Sebaikanya Indonesia mencontoh negara – negara tetangga yang sudah melakukan pembatasan terhadap rokok dengan melakukan beberapa metode. Misalnya saja Kemasan rokok di Muangthai mencantumkan gambar penyakit yang disebabkan oleh rokok. Bagi pembeli rokok harus menunjukan surat izinnya, serta jumlah pembelian rokok dalam seminggu juga dibatasi. Tidak ada iklan rokok di jalan, dikoran, di TV apalagi sekolah. Di India, ketika mereka mau menggeser untuk tidak merokok dengan mengurangi tembakau. Pemerintah menyediakan lahan kosong untuk para petani untuk menanam jenis tanaman lain selain tembakau. “Di kampus UI, ada peraturan dilarang merokok di areal kampus. Kalau merokok di kampus kena denda 100 ribu, siapapun itu termasuk rektor. Kalau mau merokok harus 3 meter dari batas terluar kampus”. ujar wawang.
Negara- negara di dunia memang telah sadar akan bahaya industi rokok ini, maka pada tahun 2003 di sahkan semacam kerangka kerja konvensi mengenai pengendalian tembakau yang dikenal dengan Framework Convention on Tobacco Control (FCTC) sudah 192 negara yang menyetujui konvensi tersebut.
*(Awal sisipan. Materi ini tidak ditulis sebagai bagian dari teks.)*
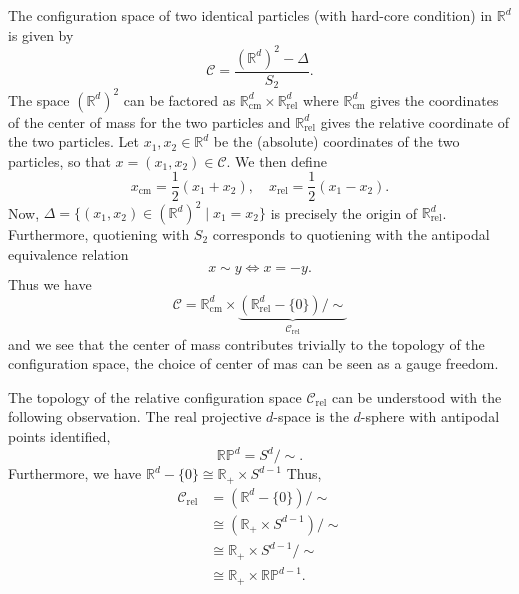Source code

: \documentclass[a4paper,10pt,oneside]{book}
\theoremstyle{plain}
\theoremstyle{definition}
\theoremstyle{remark}
\newcommand{\R}{\mathbb{R}}
\begin{document}
The configuration space of two identical particles (with hard-core condition) in $\mathbb{R}^d$ is given by
\begin{equation}
  \mathcal{C} = \frac{(\R^d)^2 - \Delta}{S_2}.
\end{equation}
The space $(\R^d)^2$ can be factored as $\R^d_\text{cm} \times \R^d_\text{rel}$ where $\R^d_\text{cm}$ gives the coordinates of the center of mass for the two particles and $\R^d_\text{rel}$ gives the relative coordinate of the two particles. Let $x_1, x_2 \in \R^d$ be the (absolute) coordinates of the two particles, so that $x = (x_1, x_2) \in \mathcal{C}$. We then define
\begin{equation}
  x_\text{cm} = \frac{1}{2}(x_1 + x_2), \quad
  x_\text{rel} = \frac{1}{2}(x_1 - x_2).
\end{equation}
Now, $\Delta = \{(x_1, x_2) \in (\R^d)^2 \mid x_1 = x_2\}$ is precisely the origin of $\R^d_\text{rel}$.
Furthermore, quotiening with $S_2$ corresponds to quotiening with the antipodal equivalence relation
\begin{equation}
  x \sim y \iff x = -y.
\end{equation}
Thus we have
\begin{equation}
  \mathcal{C} = \R^d_\text{cm} \times \underbrace{(\R^d_\text{rel} - \{0\}) / {\sim}}_{\mathcal{C}_\text{rel}}
\end{equation}
and we see that the center of mass contributes trivially to the topology of the configuration space, the choice of center of mas can be seen as a gauge freedom.

The topology of the relative configuration space $\mathcal{C}_\text{rel}$ can be understood with the following observation.
The real projective $d$-space is the $d$-sphere with antipodal points identified,
\begin{equation}
  \R\mathbb{P}^d = S^d/{\sim}.
\end{equation}
Furthermore, we have $\mathbb{R}^d-\{0\} \cong \mathbb{R}_+ \times S^{d-1}$ Thus,
\begin{equation}
  \begin{aligned}
    \mathcal{C}_\text{rel}
    &= (\mathbb{R}^d - \{0\})/{\sim} \\
    &\cong (\mathbb{R}_+ \times S^{d-1})/{\sim} \\
    &\cong \mathbb{R}_+ \times S^{d-1}/{\sim} \\
    &\cong \mathbb{R}_+ \times \mathbb{RP}^{d-1}.
  \end{aligned}
\end{equation}
\end{document}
Tujuan dari dibentuknya konvensi tersebut adalah untuk melindungi masyarakat dari kerusakan kesehatan, social, lingkungan dan konsekuensi ekonomi akibat konsumsi tembakau serta paparan terhadap asap tembakau. Indonesia sampai sekarang belum mseratifikasi FCTC padahal Indonesia ikut merumuskannya. Alasannya selalu terkait dengan masalah ekonomi yang di dapatkan dari rokok, padahal sekarang banyak kajian - kajian ekonomi yang memperlihatkan bahwa kerugian yang diakibatkan oleh merokok jauh lebih besar dibandingkan dengan pemasukan yang disebabkan oleh rokok. Satu-satunya negara di Asia yang belum menandatanganinya adalah Indonesia.[]She & Bam’Z.